We’ve specifically made an input channel for this function. As multiple goroutines will write to this channel, it’s important to define the type of the channel in the function parameters. We don’t want the dataAggregator function to ever read from the channel. This can be done using aggregateChan chan<- []string in the function. The arrow shows that data will go to the channel in this function.

We can spin up two parallel goroutines in the main function and provide different keys to set up the monitor module (you’ll see this later on). First, let’s set up all of the main functions.

Data transformer takes the aggregate channel that we wrote to in the last section and reads the values there. These values are then transformed and metadata is added to them. After this, they are turned into JSON strings and sent to a unique channel for each goroutine. This is done using a simple struct, and we can even track which goroutine is running using pipeline ID. Even here we are checking for errors so we can stop the goroutines.

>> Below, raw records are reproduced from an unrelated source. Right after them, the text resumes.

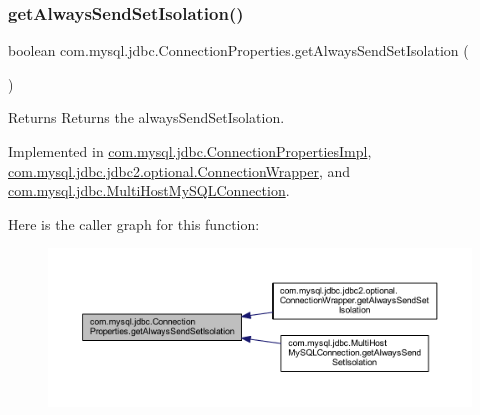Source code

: \subsubsection{\texorpdfstring{get\+Always\+Send\+Set\+Isolation()}{getAlwaysSendSetIsolation()}}
{\footnotesize\ttfamily boolean com.\+mysql.\+jdbc.\+Connection\+Properties.\+get\+Always\+Send\+Set\+Isolation (\begin{DoxyParamCaption}{ }\end{DoxyParamCaption})}

\begin{DoxyReturn}{Returns}
Returns the always\+Send\+Set\+Isolation. 
\end{DoxyReturn}


Implemented in \mbox{\hyperlink{classcom_1_1mysql_1_1jdbc_1_1_connection_properties_impl_a38ee7b9e4456b9a7c58c9840a21403f6}{com.\+mysql.\+jdbc.\+Connection\+Properties\+Impl}}, \mbox{\hyperlink{classcom_1_1mysql_1_1jdbc_1_1jdbc2_1_1optional_1_1_connection_wrapper_af45029b8d8ad9603e6d77537609fc193}{com.\+mysql.\+jdbc.\+jdbc2.\+optional.\+Connection\+Wrapper}}, and \mbox{\hyperlink{classcom_1_1mysql_1_1jdbc_1_1_multi_host_my_s_q_l_connection_afdb9d1814ebb8c261112e3c959aaf10b}{com.\+mysql.\+jdbc.\+Multi\+Host\+My\+S\+Q\+L\+Connection}}.

Here is the caller graph for this function\+:\nopagebreak
\begin{figure}[H]
\begin{center}
\leavevmode
\includegraphics[width=350pt]{interfacecom_1_1mysql_1_1jdbc_1_1_connection_properties_a157a33612cbef9f88801ad8f2a4209b4_icgraph}
\end{center}
\end{figure}
\mbox{\label{interfacecom_1_1mysql_1_1jdbc_1_1_connection_properties_aee9fe485d01db5f2c0094702cd16468e}} 
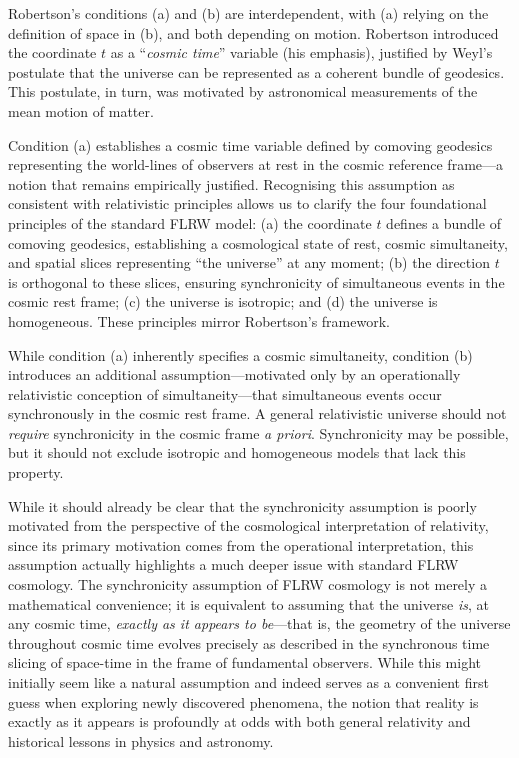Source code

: \documentclass[aps,rmp,groupedaddress,twocolumn,10pt]{revtex4-2}
\begin{document}
Robertson's conditions (a) and (b) are interdependent, with (a) relying on the definition of space in (b), and both depending on motion. Robertson introduced the coordinate $t$ as a ``\textit{cosmic time}'' variable (his emphasis), justified by Weyl's postulate that the universe can be represented as a coherent bundle of geodesics. This postulate, in turn, was motivated by astronomical measurements of the mean motion of matter.

Condition (a) establishes a cosmic time variable defined by comoving geodesics representing the world-lines of observers at rest in the cosmic reference frame---a notion that remains empirically justified. Recognising this assumption as consistent with relativistic principles allows us to clarify the four foundational principles of the standard FLRW model: (a) the coordinate $t$ defines a bundle of comoving geodesics, establishing a cosmological state of rest, cosmic simultaneity, and spatial slices representing ``the universe'' at any moment; (b) the direction $t$ is orthogonal to these slices, ensuring synchronicity of simultaneous events in the cosmic rest frame; (c) the universe is isotropic; and (d) the universe is homogeneous. These principles mirror Robertson's framework.

While condition (a) inherently specifies a cosmic simultaneity, condition (b) introduces an additional assumption---motivated only by an operationally relativistic conception of simultaneity---that simultaneous events occur synchronously in the cosmic rest frame. A general relativistic universe should not \textit{require} synchronicity in the cosmic frame \textit{a priori}. Synchronicity may be possible, but it should not exclude isotropic and homogeneous models that lack this property.

While it should already be clear that the synchronicity assumption is poorly motivated from the perspective of the cosmological interpretation of relativity, since its primary motivation comes from the operational interpretation, this assumption actually highlights a much deeper issue with standard FLRW cosmology. The synchronicity assumption of FLRW cosmology is not merely a mathematical convenience; it is equivalent to assuming that the universe \textit{is}, at any cosmic time, \textit{exactly as it appears to be}---that is, the geometry of the universe throughout cosmic time evolves precisely as described in the synchronous time slicing of space-time in the frame of fundamental observers. While this might initially seem like a natural assumption and indeed serves as a convenient first guess when exploring newly discovered phenomena, the notion that reality is exactly as it appears is profoundly at odds with both general relativity and historical lessons in physics and astronomy.
\end{document}
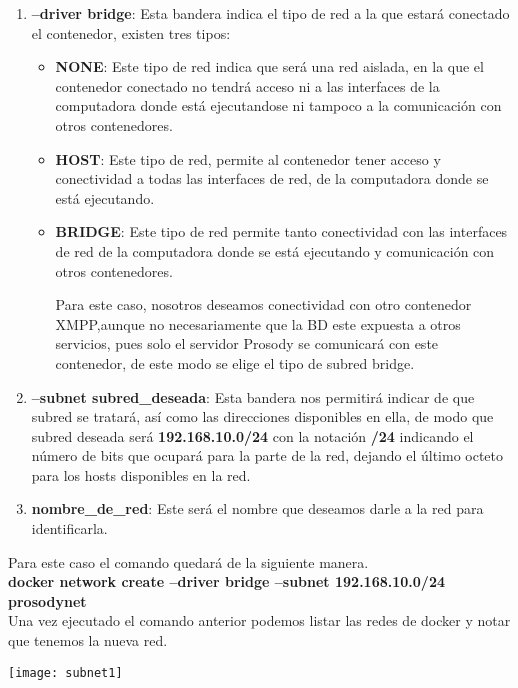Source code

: \documentclass[10pt,letterpaper]{article}
\begin{document}
\begin{enumerate}
\item \textbf{--driver bridge}: Esta bandera indica el tipo de red a la que estará conectado el contenedor, existen tres tipos:
	\begin{itemize}
		\item \textbf{NONE}: Este tipo de red indica que será una red aislada, en la que el contenedor conectado no tendrá acceso ni a las interfaces de la computadora donde está ejecutandose ni tampoco a la comunicación con otros contenedores.
		
		\item \textbf{HOST}: Este tipo de red, permite al contenedor tener acceso y conectividad a todas las interfaces de red, de la computadora donde se está ejecutando.
		
		\item \textbf{BRIDGE}: Este tipo de red permite tanto conectividad con las interfaces de red de la computadora donde se está ejecutando y comunicación con otros contenedores.
		
Para este caso, nosotros deseamos conectividad con otro contenedor XMPP,aunque no necesariamente que la BD este expuesta a otros servicios, pues solo el servidor Prosody se comunicará con este contenedor, de este modo se elige el tipo de subred bridge.
	\end{itemize}

\item \textbf{--subnet subred\_deseada}: Esta bandera nos permitirá indicar de que subred se tratará, así como las direcciones disponibles en ella, de modo que subred deseada será \textbf{192.168.10.0/24} con la notación \textbf{/24} indicando el número de bits que ocupará para la parte de la red, dejando el último octeto para los hosts disponibles en la red.

\item \textbf{nombre\_de\_red}: Este será el nombre que deseamos darle a la red para identificarla.
\end{enumerate}

Para este caso el comando quedará de la siguiente manera.\\

\textbf{docker network create --driver bridge --subnet 192.168.10.0/24 prosodynet}\\

Una vez ejecutado el comando anterior podemos listar las redes de docker y notar que tenemos la nueva red.

\begin{center}
\texttt{[image: subnet1]}
\end{center}
\end{document}
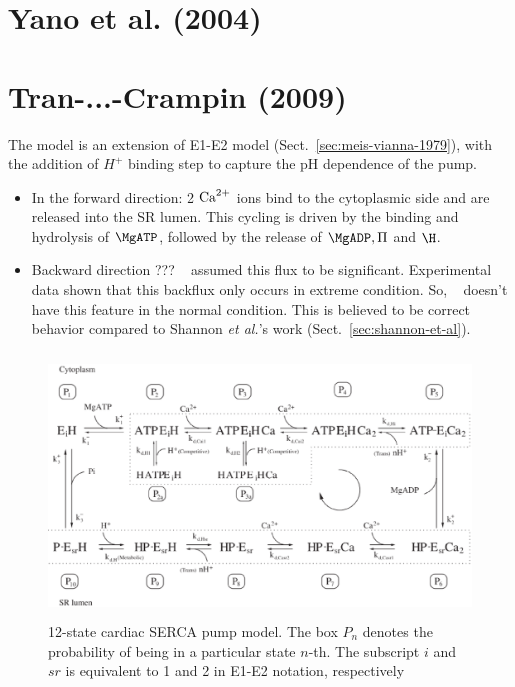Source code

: \section{Yano et al. (2004)}
\label{sec:serca_yano2004}

\citep{yano2004}

\section{Tran-...-Crampin (2009)}
\label{sec:tran-...-crampin}

The model is an extension of E1-E2 model (Sect.~\ref{sec:meis-vianna-1979}),
with the addition of $H^+$ binding step to capture the pH dependence of the pump.
\begin{itemize}
\item In the forward direction: 2 ${\text{Ca}^{2+}}$ ions bind to the cytoplasmic
  side and are released into the SR lumen. This cycling is driven by
  the binding and hydrolysis of $\MgATP$, followed by the release of
  $\MgADP, \Pi$ and $\H$. 

\item Backward direction ??? ~\citep{shannon2000rms} assumed this flux
  to be significant. Experimental data shown that this backflux only
  occurs in extreme condition. So, ~\citep{tran2009} doesn't have this
  feature in the normal condition. This is believed to be correct
  behavior compared to Shannon {\it et al.}'s work
  (Sect.~\ref{sec:shannon-et-al}). 
\end{itemize}


\begin{figure}[hbt]
  \centerline{\includegraphics[height=7cm,
    angle=0]{./images/Tran_SERCA.eps}}
  \caption{12-state cardiac SERCA pump model. The box $P_n$ denotes
    the probability of being in a particular state $n$-th. The
    subscript $i$ and $sr$ is equivalent to 1 and 2 in E1-E2 notation,
    respectively}
  \label{fig:Tran_SERCA}
\end{figure}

// dataTransformer reads from aggregate channel and transorms into a struct. This is output to a unique channel for this goroutine only.
func dataTransformer(log *zap.Logger, aggeregateChan <-chan []string, transformChan chan<- string, routineId int, region string, pipelineid int) error {
	// read from the channel
	for val := range aggeregateChan {
		tr := transformationOutput{
			Time:          time.Now(),
			Region:        region,
			PipelineId:    pipelineid,
			MetricDetails: val,
		}
		// marshal into byte array
		op, err := json.Marshal(tr)
		if err != nil {
			log.Error("Error Encountered", zap.Int("routine id", routineId), zap.Any("error", err))
		}
		// send the output to the respective channel
		transformChan <- string(op)
	}
	return nil
}

It’s good to note that the aggregate channel is an output channel in this function. We have defined aggeregateChan <-chan []string with an arrow pointing out from chan, which signifies data is given out of this channel. This goes to a transformChan chan<- string, which is an input channel. This way we restrict the scopes of channels as per our functions.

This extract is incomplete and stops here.